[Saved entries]

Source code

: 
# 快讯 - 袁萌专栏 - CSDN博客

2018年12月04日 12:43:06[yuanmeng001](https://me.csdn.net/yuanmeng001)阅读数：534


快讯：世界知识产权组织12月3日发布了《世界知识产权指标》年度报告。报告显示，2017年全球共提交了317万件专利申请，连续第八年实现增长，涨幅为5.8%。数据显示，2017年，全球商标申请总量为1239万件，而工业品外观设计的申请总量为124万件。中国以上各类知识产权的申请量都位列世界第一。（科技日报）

(WHAT THE EXERCISE ASKS) Reproduce the data in its entirety, matching each character.

(OUTPUT OF THE EXERCISE)
Source code

: 
# 快讯 - 袁萌专栏 - CSDN博客

2018年12月04日 12:43:06[yuanmeng001](https://me.csdn.net/yuanmeng001)阅读数：534


快讯：世界知识产权组织12月3日发布了《世界知识产权指标》年度报告。报告显示，2017年全球共提交了317万件专利申请，连续第八年实现增长，涨幅为5.8%。数据显示，2017年，全球商标申请总量为1239万件，而工业品外观设计的申请总量为124万件。中国以上各类知识产权的申请量都位列世界第一。（科技日报）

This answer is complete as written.